- Born: 3 March 1928 (age 98) Smithfield, Free State
- Spouse: Yvonne van LeylevId ​(m. 1952)​
- Police career
- Country: South Africa
- Allegiance: Republic of South Africa
- Branch: Republic of South Africa
- Service years: 1946–1987
- Rank: General
- Awards: Star of South Africa SSA South African Police Star for Distinguished Leadership SED South African Police Star for Distinguished Service SOO

= Petrus Johann Coetzee =

South African police officer

General Johann Petrus Coetzee (born March 3, 1928) is a South African police officer. He was Commissioner of the South African Police from 1983 to 1987.

== Personal life ==

Coetzee was born on the in Smithfield, Free State. He married Yvonne van Leylevid on 19 January 1952 in Johannesburg and has two children. He has degrees in political science and history.

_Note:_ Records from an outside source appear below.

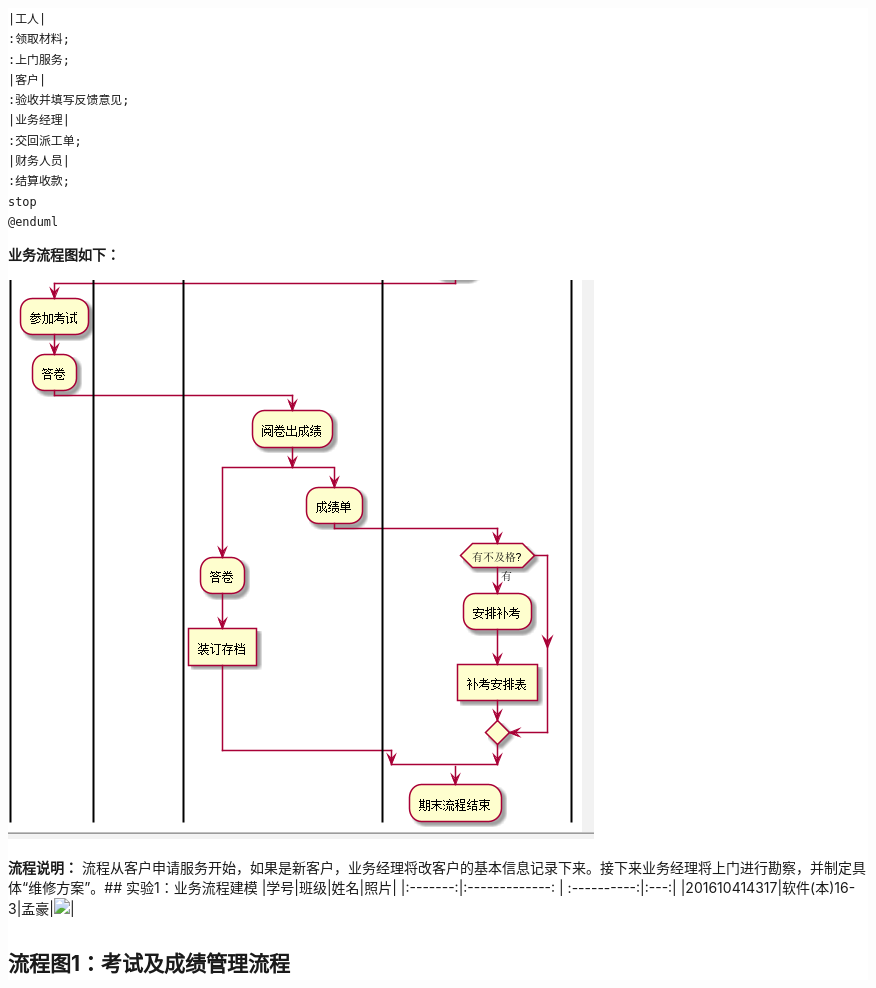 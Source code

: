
 ```
|工人|
:领取材料;
:上门服务;
|客户|
:验收并填写反馈意见;
|业务经理|
:交回派工单;
|财务人员|
:结算收款;
stop
@enduml
```
**业务流程图如下：**

![2](2.png)

**流程说明：**
流程从客户申请服务开始，如果是新客户，业务经理将改客户的基本信息记录下来。接下来业务经理将上门进行勘察，并制定具体“维修方案”。## 实验1：业务流程建模
|学号|班级|姓名|照片|
|:-------:|:-------------: | :----------:|:---:|
|201610414317|软件(本)16-3|孟豪|![](../1_2.jpg)|

## 流程图1：考试及成绩管理流程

== Career in the police ==
Coetzee joined the police on 10 May 1946 in Pretoria at the age of 16. He started his career in the Mounted Police, including as a member of the SA Police Royal Mounted Escort during the 1947 Royal visit to South Africa. Much of his career was spent in the Security Branch, where he co-ordinated the infiltration of anti-apartheid groups such as the South African Communist Party. As a young desk officer he recruited South Africa's first secret agent, Gerard Ludi, and as Security Chief he was the mentor of Major Craig Williamson, who had great success in infiltrating the International University Fund.

On 1 June 1983 he was made Commissioner of the South African Police; he was also a member of the State Security Council. He retired in May 1987.

While he was Commissioner, the South African Railway Police merged with the SA Police, a full-fledged Forensics branch was established and the SAP got a helicopter fleet.

"After the revolution, he will be my garden boy"
— Braam Fischer

Braam Fischer, the advocate who turned underground leader of the Communist Party, was ultimately unmasked by Coetzee, and arrested through the efforts of one of his agents, Gerad Ludi. Brigadiers Roelf van Rensburg and Kalfie Broodryk were the arresting Officers.

=== Awards ===
General Coetzee was awarded the South African Police Star for Outstanding Service for the bravery he showed when he walked into the bank, unarmed, to negotiate with the MK Cadres during the Silverton Siege in Pretoria in 1981.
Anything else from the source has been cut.